Dataset excerpts Start Marker

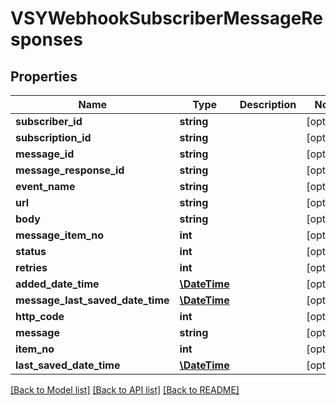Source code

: # VSYWebhookSubscriberMessageResponses

## Properties
Name | Type | Description | Notes
------------ | ------------- | ------------- | -------------
**subscriber_id** | **string** |  | [optional] 
**subscription_id** | **string** |  | [optional] 
**message_id** | **string** |  | [optional] 
**message_response_id** | **string** |  | [optional] 
**event_name** | **string** |  | [optional] 
**url** | **string** |  | [optional] 
**body** | **string** |  | [optional] 
**message_item_no** | **int** |  | [optional] 
**status** | **int** |  | [optional] 
**retries** | **int** |  | [optional] 
**added_date_time** | [**\DateTime**](\DateTime.md) |  | [optional] 
**message_last_saved_date_time** | [**\DateTime**](\DateTime.md) |  | [optional] 
**http_code** | **int** |  | [optional] 
**message** | **string** |  | [optional] 
**item_no** | **int** |  | [optional] 
**last_saved_date_time** | [**\DateTime**](\DateTime.md) |  | [optional] 

[[Back to Model list]](../README.md#documentation-for-models) [[Back to API list]](../README.md#documentation-for-api-endpoints) [[Back to README]](../README.md)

Dataset excerpts End Marker

* Your instructions:
Since the copy should hold text only, set down each record exactly and leave the pictures out.

* Your response:
Source code

: # VSYWebhookSubscriberMessageResponses

## Properties
Name | Type | Description | Notes
------------ | ------------- | ------------- | -------------
**subscriber_id** | **string** |  | [optional] 
**subscription_id** | **string** |  | [optional] 
**message_id** | **string** |  | [optional] 
**message_response_id** | **string** |  | [optional] 
**event_name** | **string** |  | [optional] 
**url** | **string** |  | [optional] 
**body** | **string** |  | [optional] 
**message_item_no** | **int** |  | [optional] 
**status** | **int** |  | [optional] 
**retries** | **int** |  | [optional] 
**added_date_time** | [**\DateTime**](\DateTime.md) |  | [optional] 
**message_last_saved_date_time** | [**\DateTime**](\DateTime.md) |  | [optional] 
**http_code** | **int** |  | [optional] 
**message** | **string** |  | [optional] 
**item_no** | **int** |  | [optional] 
**last_saved_date_time** | [**\DateTime**](\DateTime.md) |  | [optional] 

[[Back to Model list]](../README.md#documentation-for-models) [[Back to API list]](../README.md#documentation-for-api-endpoints) [[Back to README]](../README.md)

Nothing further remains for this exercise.